** Opening INPUT DATA block **

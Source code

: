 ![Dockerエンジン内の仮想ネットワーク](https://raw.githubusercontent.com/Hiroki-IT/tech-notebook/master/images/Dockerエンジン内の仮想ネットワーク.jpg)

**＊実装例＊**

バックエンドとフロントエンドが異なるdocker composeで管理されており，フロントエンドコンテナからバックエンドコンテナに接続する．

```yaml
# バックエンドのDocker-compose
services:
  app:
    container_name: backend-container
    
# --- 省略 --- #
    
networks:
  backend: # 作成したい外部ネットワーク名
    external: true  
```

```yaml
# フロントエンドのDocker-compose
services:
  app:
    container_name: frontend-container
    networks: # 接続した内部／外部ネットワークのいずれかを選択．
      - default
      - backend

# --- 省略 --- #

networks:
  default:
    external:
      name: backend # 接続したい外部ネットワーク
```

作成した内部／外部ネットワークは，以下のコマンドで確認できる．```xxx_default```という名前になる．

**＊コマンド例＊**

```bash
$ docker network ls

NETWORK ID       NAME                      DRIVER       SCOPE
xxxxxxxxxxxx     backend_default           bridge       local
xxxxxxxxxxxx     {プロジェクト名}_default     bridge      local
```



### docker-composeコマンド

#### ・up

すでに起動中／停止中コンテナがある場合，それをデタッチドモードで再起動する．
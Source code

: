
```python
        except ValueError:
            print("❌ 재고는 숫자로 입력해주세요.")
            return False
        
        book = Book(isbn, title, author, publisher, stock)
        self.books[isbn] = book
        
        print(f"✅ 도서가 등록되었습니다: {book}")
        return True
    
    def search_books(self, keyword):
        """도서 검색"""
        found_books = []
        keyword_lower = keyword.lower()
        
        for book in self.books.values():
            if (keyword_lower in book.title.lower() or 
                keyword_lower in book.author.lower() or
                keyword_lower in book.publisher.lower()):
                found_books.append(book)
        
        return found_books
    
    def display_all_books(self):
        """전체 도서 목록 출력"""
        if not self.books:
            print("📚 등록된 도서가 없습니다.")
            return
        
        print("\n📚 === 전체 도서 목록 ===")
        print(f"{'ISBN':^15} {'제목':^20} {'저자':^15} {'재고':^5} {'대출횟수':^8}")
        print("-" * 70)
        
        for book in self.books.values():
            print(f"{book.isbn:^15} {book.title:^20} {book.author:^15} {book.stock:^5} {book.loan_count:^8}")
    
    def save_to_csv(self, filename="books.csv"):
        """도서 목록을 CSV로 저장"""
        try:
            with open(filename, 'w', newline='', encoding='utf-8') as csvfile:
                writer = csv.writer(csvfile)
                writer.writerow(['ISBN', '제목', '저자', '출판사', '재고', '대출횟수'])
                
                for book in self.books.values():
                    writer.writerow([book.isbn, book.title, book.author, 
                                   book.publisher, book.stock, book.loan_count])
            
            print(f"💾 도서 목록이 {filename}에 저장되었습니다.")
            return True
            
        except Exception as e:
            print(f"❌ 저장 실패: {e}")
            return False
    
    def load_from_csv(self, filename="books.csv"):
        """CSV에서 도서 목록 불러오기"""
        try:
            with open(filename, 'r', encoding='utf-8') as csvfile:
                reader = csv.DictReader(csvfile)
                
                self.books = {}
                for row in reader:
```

** Closing INPUT DATA block **

### WORK ITEM
Repeat the material above precisely.

### RESPONSE FOR THIS EXERCISE
Source code

: ![Dockerエンジン内の仮想ネットワーク](https://raw.githubusercontent.com/Hiroki-IT/tech-notebook/master/images/Dockerエンジン内の仮想ネットワーク.jpg)

**＊実装例＊**

バックエンドとフロントエンドが異なるdocker composeで管理されており，フロントエンドコンテナからバックエンドコンテナに接続する．

```yaml
# バックエンドのDocker-compose
services:
  app:
    container_name: backend-container
    
# --- 省略 --- #
    
networks:
  backend: # 作成したい外部ネットワーク名
    external: true  
```

```yaml
# フロントエンドのDocker-compose
services:
  app:
    container_name: frontend-container
    networks: # 接続した内部／外部ネットワークのいずれかを選択．
      - default
      - backend

# --- 省略 --- #

networks:
  default:
    external:
      name: backend # 接続したい外部ネットワーク
```

作成した内部／外部ネットワークは，以下のコマンドで確認できる．```xxx_default```という名前になる．

**＊コマンド例＊**

```bash
$ docker network ls

NETWORK ID       NAME                      DRIVER       SCOPE
xxxxxxxxxxxx     backend_default           bridge       local
xxxxxxxxxxxx     {プロジェクト名}_default     bridge      local
```



### docker-composeコマンド

#### ・up

すでに起動中／停止中コンテナがある場合，それをデタッチドモードで再起動する．
Source code

:
```python
        except ValueError:
            print("❌ 재고는 숫자로 입력해주세요.")
            return False
        
        book = Book(isbn, title, author, publisher, stock)
        self.books[isbn] = book
        
        print(f"✅ 도서가 등록되었습니다: {book}")
        return True
    
    def search_books(self, keyword):
        """도서 검색"""
        found_books = []
        keyword_lower = keyword.lower()
        
        for book in self.books.values():
            if (keyword_lower in book.title.lower() or 
                keyword_lower in book.author.lower() or
                keyword_lower in book.publisher.lower()):
                found_books.append(book)
        
        return found_books
    
    def display_all_books(self):
        """전체 도서 목록 출력"""
        if not self.books:
            print("📚 등록된 도서가 없습니다.")
            return
        
        print("\n📚 === 전체 도서 목록 ===")
        print(f"{'ISBN':^15} {'제목':^20} {'저자':^15} {'재고':^5} {'대출횟수':^8}")
        print("-" * 70)
        
        for book in self.books.values():
            print(f"{book.isbn:^15} {book.title:^20} {book.author:^15} {book.stock:^5} {book.loan_count:^8}")
    
    def save_to_csv(self, filename="books.csv"):
        """도서 목록을 CSV로 저장"""
        try:
            with open(filename, 'w', newline='', encoding='utf-8') as csvfile:
                writer = csv.writer(csvfile)
                writer.writerow(['ISBN', '제목', '저자', '출판사', '재고', '대출횟수'])
                
                for book in self.books.values():
                    writer.writerow([book.isbn, book.title, book.author, 
                                   book.publisher, book.stock, book.loan_count])
            
            print(f"💾 도서 목록이 {filename}에 저장되었습니다.")
            return True
            
        except Exception as e:
            print(f"❌ 저장 실패: {e}")
            return False
    
    def load_from_csv(self, filename="books.csv"):
        """CSV에서 도서 목록 불러오기"""
        try:
            with open(filename, 'r', encoding='utf-8') as csvfile:
                reader = csv.DictReader(csvfile)
                
                self.books = {}
                for row in reader:
```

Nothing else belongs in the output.